When you think about your genetic structure, where do you think you got your genes? A little bit of mom, a little bit of dad, but what about some help from microbe genomes?

Research published in “Genome Biology” is challenging the conventional views that genes are passed down solely through ancestors.

Horizontal Gene Transfer (HGT) is the transfer of genes between organisms living in the same environment. It is common among single-celled organisms, which is how bacteria evolves so quickly to resist antibiotics. HGT is important in the evolution of some animals, such as nematode worms which have acquired genes from microbes and plants.

The idea that HGT happens in more complex animals, such as humans has been widely debated in molecular biology. Lead author of the study from the University of Cambridge, Alastair Crisp said, “This is the first study to show how widely horizontal gene transfer (HGT) occurs in animals, including humans, giving rise to tens or hundreds of active ‘foreign’ genes.”

Researchers confirmed 17 genes in humans that were acquired through HGT, as well as, identified 128 additional foreign genes in the human genome.

Some of those genes were involved in lipid metabolism, including the breakdown of fatty acids and the formation of glycolipids.
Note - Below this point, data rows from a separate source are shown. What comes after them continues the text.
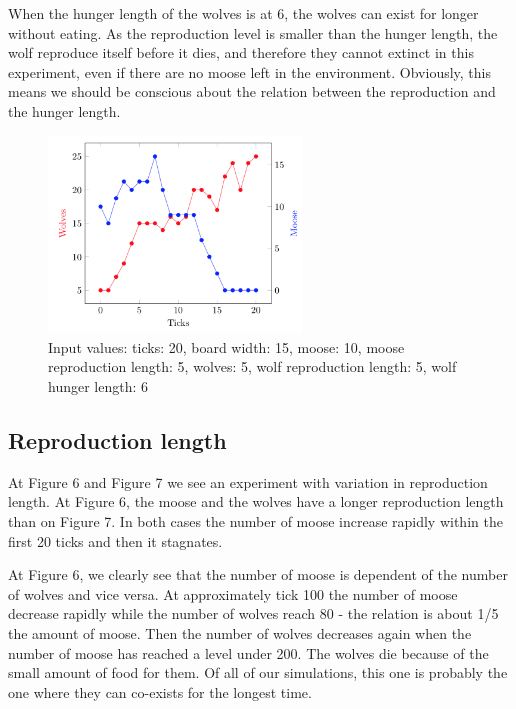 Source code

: \documentclass[a4paper]{report}
\begin{document}
When the hunger length of the wolves is at 6, the wolves can exist for longer without eating. As the reproduction level is smaller than the hunger length, the wolf reproduce itself before it dies, and therefore they cannot extinct in this experiment, even if there are no moose left in the environment. Obviously, this means we should be conscious about the relation between the reproduction and the hunger length.

\begin{figure}[H]
\centering
\includegraphics[width=0.60\textwidth]{Experiments/sim_hunlen_a2}
\caption{Input values: ticks: 20, board width: 15, moose: 10, moose reproduction length: 5, wolves: 5, wolf reproduction length: 5, wolf hunger length: 6}
\end{figure}


\subsection{Reproduction length}
At Figure 6 and Figure 7 we see an experiment with variation in reproduction length. At Figure 6, the moose and the wolves have a longer reproduction length than on Figure 7. In both cases the number of moose increase rapidly within the first 20 ticks and then it stagnates.
 
At Figure 6, we clearly see that the number of moose is dependent of the number of wolves and vice versa. At approximately tick 100 the number of moose decrease rapidly while the number of wolves reach 80 - the relation is about 1/5 the amount of moose. Then the number of wolves decreases again when the number of moose has reached a level under 200. The wolves die because of the small amount of food for them. \newline 
Of all of our simulations, this one is probably the one where they can co-exists for the longest time.
\end{document}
Others were involved in immune responses, which include inflammatory response, antimicrobial responses and immune cell signaling.

Researchers went a step beyond and were able to identify which class of organisms the genes transferred from. The most common donors in all the species that were studied were bacteria and protists. Viruses were responsible for approximately 50 or more foreign genes in primates.

Researchers in the study believe that their analysis underestimates the true extent of HGT in animals.

Currently, genome projects often remove bacterial sequences from the results because researchers assume they have been contaminated. According to the authors of the study, the potential that the bacterial sequences are a genuine part of an animal’s genome that has been acquired through HGT shouldn’t be ignored.